I don't get security briefings, just read the news!
All the best
Professor
This one is also the received view: "The United States made its entrance on the world stage in 1917..." DK
My view is that the United States made its entrance on the world stage in 1776, not my favorite debut.
All the best
The fight we lead today is said to be the democracies against the authoritarian states, Russia, China,Iran, and Venezuela. Similar in a way to the way we learned through Pericles funeral oration that Athens was a democracy and they were fighting the forces of Spartan authoritarianism.
Professor
"...In 2008, in its waning months, the Bush II administration offered NATO membership to Ukraine and Georgia, two former Soviet Republics on Russia's borders...." DK
Ukraine is not a "border" area in Russian history, any more than the Crimea, but rather its old heartland.
All the best
The China Russia partnership is beiing forced by the Nato- East Asia - Anglosphere alliance. US defense spending is 12 times Russian spending. One imagines inviting Mexico and Canada into the Warsaw Pact for comparison. Perhaps 10 million people have emigrated from Ukraine. Eastern Europe as a whole has lost population to the West of course. Essentially in Ukraine a 90s style corrupt oligarchy of Yeltsin has remained, whereas in Russia the central government has rolled this back, growing the economy and population. Nato expansion helps patriotism and Putin's reelection campaigns naturally. An exact study of the maidan revolution shows a typical pattern of USA manipulation, financing, directing to the goal of coup. I believe the literature on this type of US activity is large enough to make the pattern indisputable. The Western press supports such activity unisono. Mordor in the East is a great bugaboo, in this case on the Moskva river. I wonder what the armaments industry would do if the Kremlin and Beijing were to sue for peace? Nato membership for all would follow and then alien sightings would abound with calls for a space defense program.
Professor
While I disagree with much of your analogy with Greece and Ukraine, I would rather talk a little more about what I believe, and offer a quite different analogy
Reading Gerhard Weinberg, "The Foreign Policy of Hitler's Germany", it seems obvious that both Putin, and the Ukrainian so called nationalists he opposes, follow, to some extent, the playbook played out in Europe both East and West in the aftermath of WWI.

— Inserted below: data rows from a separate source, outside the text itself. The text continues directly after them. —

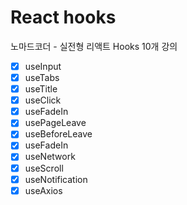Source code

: # React hooks

노마드코더 - 실전형 리액트 Hooks 10개 강의

- [x] useInput
- [x] useTabs
- [x] useTitle
- [x] useClick
- [x] useFadeIn
- [x] usePageLeave
- [x] useBeforeLeave
- [x] useFadeIn
- [x] useNetwork
- [x] useScroll
- [x] useNotification
- [x] useAxios
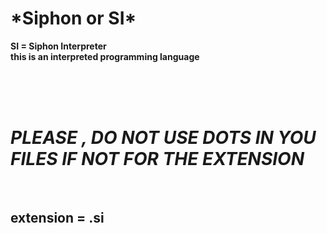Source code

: <h1>*Siphon or SI*</h1>

<p><strong>SI = Siphon Interpreter <br> this is an interpreted programming language </strong></p>
<br><br><br>
<h1><strong><i>PLEASE , DO NOT USE DOTS IN YOU FILES IF NOT FOR THE EXTENSION</i></strong></h1>
<br>
<h2>extension = <b>.si</b></h2>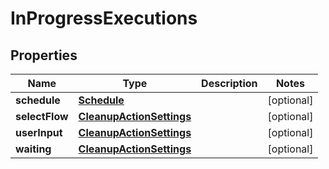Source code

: 
# InProgressExecutions

## Properties
Name | Type | Description | Notes
------------ | ------------- | ------------- | -------------
**schedule** | [**Schedule**](Schedule.md) |  |  [optional]
**selectFlow** | [**CleanupActionSettings**](CleanupActionSettings.md) |  |  [optional]
**userInput** | [**CleanupActionSettings**](CleanupActionSettings.md) |  |  [optional]
**waiting** | [**CleanupActionSettings**](CleanupActionSettings.md) |  |  [optional]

Weinberg does a great job of chronicling the developments, especially from Hitler's side, from 1933-1939.
Putin has obviously examined this Hitler playbook very closely, or through his staff.
All the best
Professor
Re Energyflow's great chunky,juicy rant....
Here is a rejoinder.
If we had gone in as we should have and dismembered and partitioned the USSR, when we had the chance, opportunity, and motive, we would not be sitting here, almost 4th turning 80 years later, talking about Russia China alliance vs NATO bull.
All the best
Professor
Assuming my remarks are correct, and taking into account Fiona's dumbed down remarks in the NYT today about Ukraine and Japan, we may well see a coordinated South China Sea incident, designed partly to distract world attention from Putin's moves in Eastern Europe.
This is also out of the playbook Weinberg recounted.
All the best
Professor
Tim Sneider, the NYT stooge Staff Editor, writing today, obviously never came smell test close to Weinberg's account, and the run up to Czechoslovakia, and other things, in the 30s.